1 serving (50 grams) contains 150 calories, 4.0 grams of protein, 5.0 grams of fat, and 25.0 grams of carbohydrates.
Calories |
714.3 | ||
|---|---|---|---|
% Daily Value* |
|||
| Total Fat | 23.8 g | 30% | |
| Saturated Fat | 4.8 g | 24% | |
| Polyunsaturated Fat | 0 g | ||
| Cholesterol | 0 mg | 0% | |
| Sodium | 952.4 mg | 41% | |
| Total Carbohydrates | 119.0 g | 43% | |
| Dietary Fiber | 4.8 g | 17% | |
| Sugars | 4.8 g | ||
| protein | 19.0 g | 38% | |
| Vitamin D | 0 mcg | 0% | |
| Calcium | 95.2 mg | 7% | |
| Iron | 4.8 mg | 26% | |
| Potassium | 238.1 mg | 5% | |
* Percent Daily Values are based on a 2,000 calorie diet. Your daily values may be higher or lower depending on your calorie needs.
Bread with olive oil is a traditional pairing found in various Mediterranean cuisines, particularly in Italian, Greek, and Spanish culinary traditions. The combination often includes freshly baked bread dipped in extra virgin olive oil and sometimes enhanced with spices or herbs. Nutritionally, it provides a balance of carbohydrates from bread and healthy fats from olive oil. Whole grain bread enhances the nutrient profile by delivering dietary fiber, B vitamins, and minerals such as magnesium. Extra virgin olive oil contributes monounsaturated fats, small amounts of vitamin E, and antioxidants like polyphenols, known for their health-promoting properties.
Store bread in a cool, dry place to prevent molding, and keep olive oil in a dark, tightly sealed bottle away from heat and sunlight to preserve its quality.
One slice of bread with one tablespoon of olive oil typically provides around 200 calories, 10 grams of fat, 20 grams of carbohydrates, and 4-5 grams of protein. Olive oil adds healthy monounsaturated fats and vitamin E, while bread contributes carbohydrates, some fiber (depending on type), and small amounts of protein.
Bread with olive oil is generally not suitable for a strict keto diet, as the bread is high in carbohydrates, often providing 15-20 grams per slice. However, if using low-carb or keto bread alternatives, it could fit within a keto meal plan when paired with olive oil for healthy fats.
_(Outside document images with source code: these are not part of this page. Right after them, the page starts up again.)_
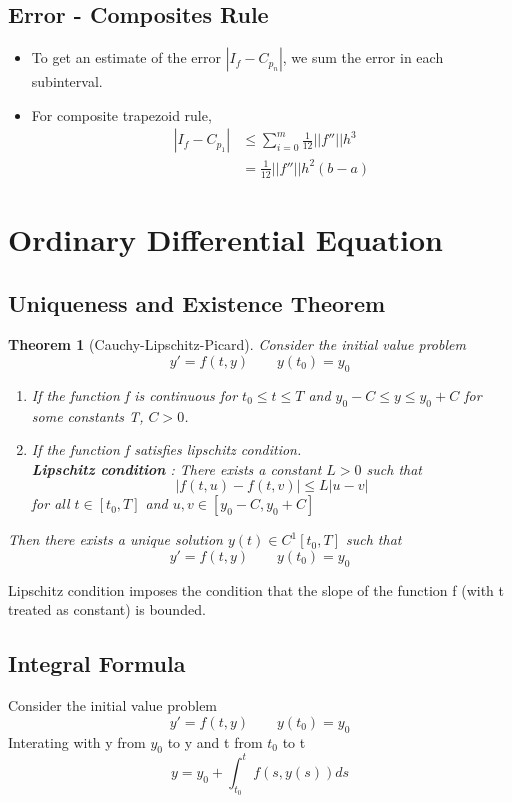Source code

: \documentclass{article}
\newtheorem*{theorem}{Theorem}
\begin{document}
	\subsection{Error - Composites Rule}
	\begin{itemize}
	\item To get an estimate of the error $|I_f - C_{p_n}|$, we sum the error in each subinterval. 
	\item For composite trapezoid rule, 
	\begin{align*}
		|I_f - C_{p_1}| &\leq \sum_{i=0}^m \frac{1}{12}||f''||h^3\\
						&= \frac{1}{12} ||f''|| h^2 (b-a)
	\end{align*}
	\end{itemize}


\section{Ordinary Differential Equation}
	\subsection{Uniqueness and Existence Theorem}
	\begin{theorem}[Cauchy-Lipschitz-Picard]
		Consider the initial value problem 
		\[y' = f(t,y) \qquad y(t_0) = y_0 \]
		\begin{enumerate}
			\item If the function f is continuous for $t_0\leq t \leq T$ and $y_0 -C \leq y \leq y_0 +C$ for some constants T, $C>0$.
			\item If the function f satisfies lipschitz condition. \\
			\textbf{Lipschitz condition }: There exists a constant $L>0$ such that 
			\[|f(t,u)-f(t,v)|\leq L|u-v| \]
			for all $t\in [t_0, T]$ and $u,v \in [y_0 - C, y_0 + C]$
		\end{enumerate}
		Then there exists a unique solution $y(t) \in C^1[t_0,T]$ such that 
		\[y' = f(t,y) \qquad y(t_0) = y_0\]
	\end{theorem}
	Lipschitz condition imposes the condition that the slope of the function f (with t treated as constant) is bounded. 


	\subsection{Integral Formula}
		Consider the initial value problem
		\[y' = f(t,y) \qquad y(t_0) = y_0 \]
		Interating with y from $y_0$ to y and t from $t_0$ to t
		\[y = y_0 + \int_{t_0}^t f(s,y(s))ds \]
\end{document}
Bread with olive oil can be a healthy option when consumed in moderation. Olive oil provides heart-healthy monounsaturated fats and antioxidants, while whole-grain bread offers fiber and nutrients. However, refined or white bread may contribute to blood sugar spikes and should be consumed sparingly for optimal health.
A typical portion size is one slice of bread (about 30-40 grams) with one tablespoon (15 ml) of olive oil. This provides a balanced serving of carbohydrates and healthy fats. Adjust portions according to your caloric needs and dietary goals.
Bread with olive oil is generally healthier than buttered bread, as olive oil contains unsaturated fats that support heart health, while butter is high in saturated fats. Calorically, one tablespoon of olive oil has about 120 calories compared to 100 calories in a tablespoon of butter, but olive oil offers additional antioxidants and anti-inflammatory compounds.
Our nutrition data comes from trusted, authoritative sources to ensure accuracy and reliability. Below are specific scientific references and authoritative sources for this food item.
Additional Authoritative Sources:
Daily value percentages based on FDA guidelines. Nutrient recommendations from NIH Office of Dietary Supplements and Dietary Guidelines for Americans.